The invovled modifcations are:
- Use while() loop instead of "goto again;"
- Use single variable to determine whether to delete extent states
   Each branch will also have comments why we can or cannot delete the
   extent states
- Do qgroup free and extent states deletion per-loop
   Current code can only work for PAGE_SIZE == sectorsize case.

This refactor also makes it clear what we do for different sectors:
- Sectors without ordered extent
   We're completely safe to remove all extent states for the sector(s)

- Sectors with ordered extent, but no Private2 bit
   This means the endio has already been executed, we can't remove all
   extent states for the sector(s).

- Sectors with ordere extent, still has Private2 bit
   This means we need to decrease the ordered extent accounting.
   And then it comes to two different variants:
   * We have finished and removed the ordered extent
     Then it's the same as "sectors without ordered extent"
   * We didn't finished the ordered extent
     We can remove some extent states, but not all.

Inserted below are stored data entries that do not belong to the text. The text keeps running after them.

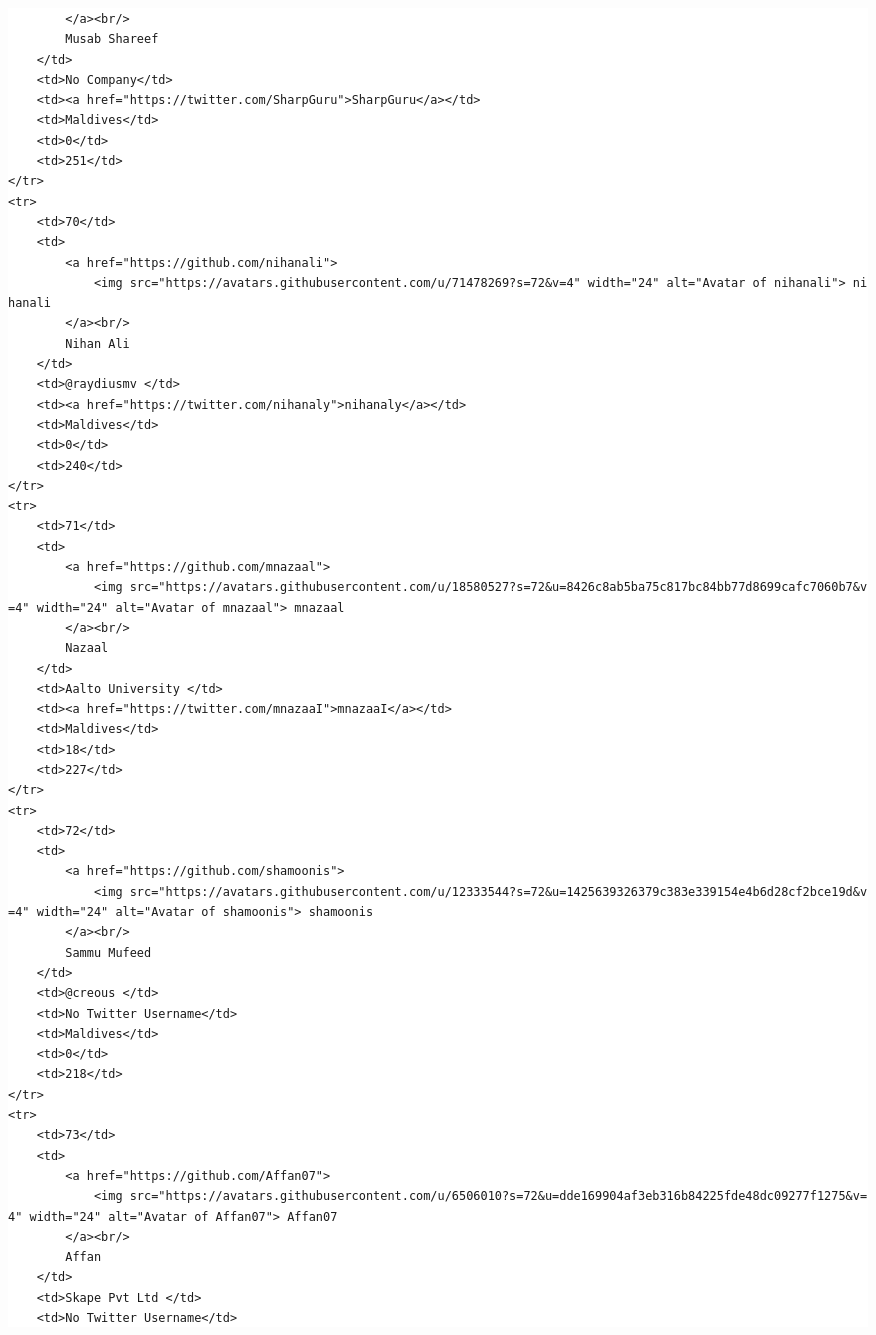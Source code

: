 			</a><br/>
			Musab Shareef
		</td>
		<td>No Company</td>
		<td><a href="https://twitter.com/SharpGuru">SharpGuru</a></td>
		<td>Maldives</td>
		<td>0</td>
		<td>251</td>
	</tr>
	<tr>
		<td>70</td>
		<td>
			<a href="https://github.com/nihanali">
				<img src="https://avatars.githubusercontent.com/u/71478269?s=72&v=4" width="24" alt="Avatar of nihanali"> nihanali
			</a><br/>
			Nihan Ali
		</td>
		<td>@raydiusmv </td>
		<td><a href="https://twitter.com/nihanaly">nihanaly</a></td>
		<td>Maldives</td>
		<td>0</td>
		<td>240</td>
	</tr>
	<tr>
		<td>71</td>
		<td>
			<a href="https://github.com/mnazaal">
				<img src="https://avatars.githubusercontent.com/u/18580527?s=72&u=8426c8ab5ba75c817bc84bb77d8699cafc7060b7&v=4" width="24" alt="Avatar of mnazaal"> mnazaal
			</a><br/>
			Nazaal
		</td>
		<td>Aalto University </td>
		<td><a href="https://twitter.com/mnazaaI">mnazaaI</a></td>
		<td>Maldives</td>
		<td>18</td>
		<td>227</td>
	</tr>
	<tr>
		<td>72</td>
		<td>
			<a href="https://github.com/shamoonis">
				<img src="https://avatars.githubusercontent.com/u/12333544?s=72&u=1425639326379c383e339154e4b6d28cf2bce19d&v=4" width="24" alt="Avatar of shamoonis"> shamoonis
			</a><br/>
			Sammu Mufeed
		</td>
		<td>@creous </td>
		<td>No Twitter Username</td>
		<td>Maldives</td>
		<td>0</td>
		<td>218</td>
	</tr>
	<tr>
		<td>73</td>
		<td>
			<a href="https://github.com/Affan07">
				<img src="https://avatars.githubusercontent.com/u/6506010?s=72&u=dde169904af3eb316b84225fde48dc09277f1275&v=4" width="24" alt="Avatar of Affan07"> Affan07
			</a><br/>
			Affan
		</td>
		<td>Skape Pvt Ltd </td>
		<td>No Twitter Username</td>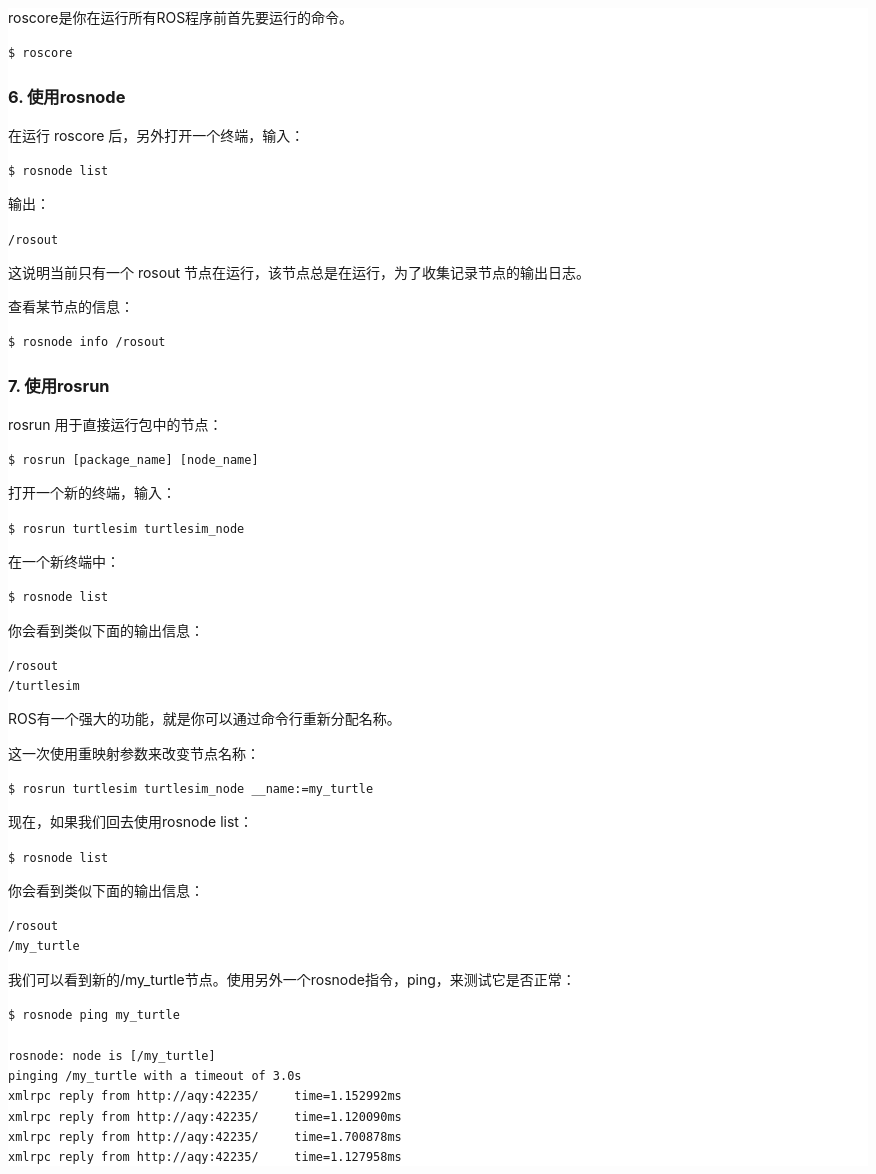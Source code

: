 roscore是你在运行所有ROS程序前首先要运行的命令。

`$ roscore`

### 6. 使用rosnode

在运行 roscore 后，另外打开一个终端，输入：

`$ rosnode list`

输出：

    /rosout

这说明当前只有一个 rosout 节点在运行，该节点总是在运行，为了收集记录节点的输出日志。

查看某节点的信息：

`$ rosnode info /rosout`

### 7. 使用rosrun

rosrun 用于直接运行包中的节点：

`$ rosrun [package_name] [node_name]`

打开一个新的终端，输入：

`$ rosrun turtlesim turtlesim_node`

在一个新终端中：

`$ rosnode list`

你会看到类似下面的输出信息：

    /rosout
    /turtlesim

ROS有一个强大的功能，就是你可以通过命令行重新分配名称。

这一次使用重映射参数来改变节点名称：

`$ rosrun turtlesim turtlesim_node __name:=my_turtle`

现在，如果我们回去使用rosnode list：

`$ rosnode list`

你会看到类似下面的输出信息：

    /rosout
    /my_turtle

我们可以看到新的/my_turtle节点。使用另外一个rosnode指令，ping，来测试它是否正常：

    $ rosnode ping my_turtle

    rosnode: node is [/my_turtle]
    pinging /my_turtle with a timeout of 3.0s
    xmlrpc reply from http://aqy:42235/     time=1.152992ms
    xmlrpc reply from http://aqy:42235/     time=1.120090ms
    xmlrpc reply from http://aqy:42235/     time=1.700878ms
    xmlrpc reply from http://aqy:42235/     time=1.127958ms
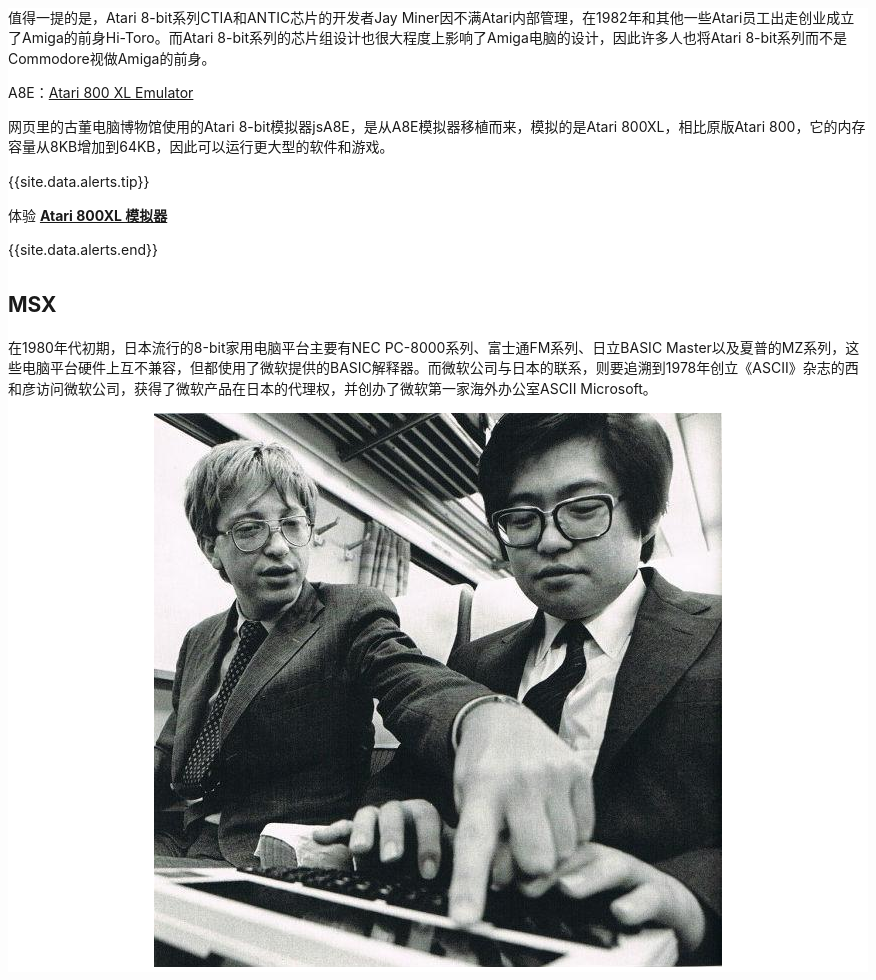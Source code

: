 </div>

值得一提的是，Atari 8-bit系列CTIA和ANTIC芯片的开发者Jay Miner因不满Atari内部管理，在1982年和其他一些Atari员工出走创业成立了Amiga的前身Hi-Toro。而Atari 8-bit系列的芯片组设计也很大程度上影响了Amiga电脑的设计，因此许多人也将Atari 8-bit系列而不是Commodore视做Amiga的前身。

A8E：[Atari 800 XL Emulator](https://www.zerstoerung.de/)

网页里的古董电脑博物馆使用的Atari 8-bit模拟器jsA8E，是从A8E模拟器移植而来，模拟的是Atari 800XL，相比原版Atari 800，它的内存容量从8KB增加到64KB，因此可以运行更大型的软件和游戏。

{{site.data.alerts.tip}}
<p>体验 <b><a href='{{ "/player.html?machine=atari800xl" | prepend: site.computer_museum_base_url }}' target='_blank'>Atari 800XL 模拟器</a></b></p>
{{site.data.alerts.end}}


## MSX

在1980年代初期，日本流行的8-bit家用电脑平台主要有NEC PC-8000系列、富士通FM系列、日立BASIC Master以及夏普的MZ系列，这些电脑平台硬件上互不兼容，但都使用了微软提供的BASIC解释器。而微软公司与日本的联系，则要追溯到1978年创立《ASCII》杂志的西和彦访问微软公司，获得了微软产品在日本的代理权，并创办了微软第一家海外办公室ASCII Microsoft。

<div align="center">
    <a href="../images/dnbwg/computer_museum_roaming_39.jpg">
        <img src="../images/dnbwg/computer_museum_roaming_39.jpg"/>
    </a>
</div>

Signed-off-by: Qu Wenruo <w...@suse.com>
---
  fs/btrfs/inode.c | 173 +++++++++++++++++++++++++----------------------
  1 file changed, 94 insertions(+), 79 deletions(-)

diff --git a/fs/btrfs/inode.c b/fs/btrfs/inode.c
index 4c894de2e813..93bb7c0482ba 100644
--- a/fs/btrfs/inode.c
+++ b/fs/btrfs/inode.c
@@ -8320,15 +8320,12 @@ static void btrfs_invalidatepage(struct page *page, unsigned int offset,
  {
      struct btrfs_inode *inode = BTRFS_I(page->mapping->host);
      struct extent_io_tree *tree = &inode->io_tree;
-    struct btrfs_ordered_extent *ordered;
      struct extent_state *cached_state = NULL;
      u64 page_start = page_offset(page);
      u64 page_end = page_start + PAGE_SIZE - 1;
-    u64 start;
-    u64 end;
+    u64 cur;
+    u32 sectorsize = inode->root->fs_info->sectorsize;
      int inode_evicting = inode->vfs_inode.i_state & I_FREEING;
-    bool found_ordered = false;
-    bool completed_ordered = false;
      /*
       * We have page locked so no new ordered extent can be created on
@@ -8352,96 +8349,114 @@ static void btrfs_invalidatepage(struct page *page, unsigned int offset,
      if (!inode_evicting)
          lock_extent_bits(tree, page_start, page_end, &cached_state);
-    start = page_start;
-again:
-    ordered = btrfs_lookup_ordered_range(inode, start, page_end - start + 1);
-    if (ordered) {
-        found_ordered = true;
-        end = min(page_end,
-              ordered->file_offset + ordered->num_bytes - 1);
+    cur = page_start;
+    while (cur < page_end) {
+        struct btrfs_ordered_extent *ordered;
+        bool delete_states = false;
+        u64 range_end;
+
+        /*
+         * Here we can't pass "file_offset = cur" and
+         * "len = page_end + 1 - cur", as btrfs_lookup_ordered_range()
+         * may not return the first ordered extent after @file_offset.
+         *
+         * Here we want to iterate through the range in byte order.
+         * This is slower but definitely correct.
+         *
+         * TODO: Make btrfs_lookup_ordered_range() to return the
+         * first ordered extent in the range to reduce the number
+         * of loops.
+         */
+        ordered = btrfs_lookup_ordered_range(inode, cur, sectorsize);

How does it not find the first ordered extent after file_offset? Looking at the code it just loops through and returns the first thing it finds that overlaps our range.  Is there a bug in btrfs_lookup_ordered_range()?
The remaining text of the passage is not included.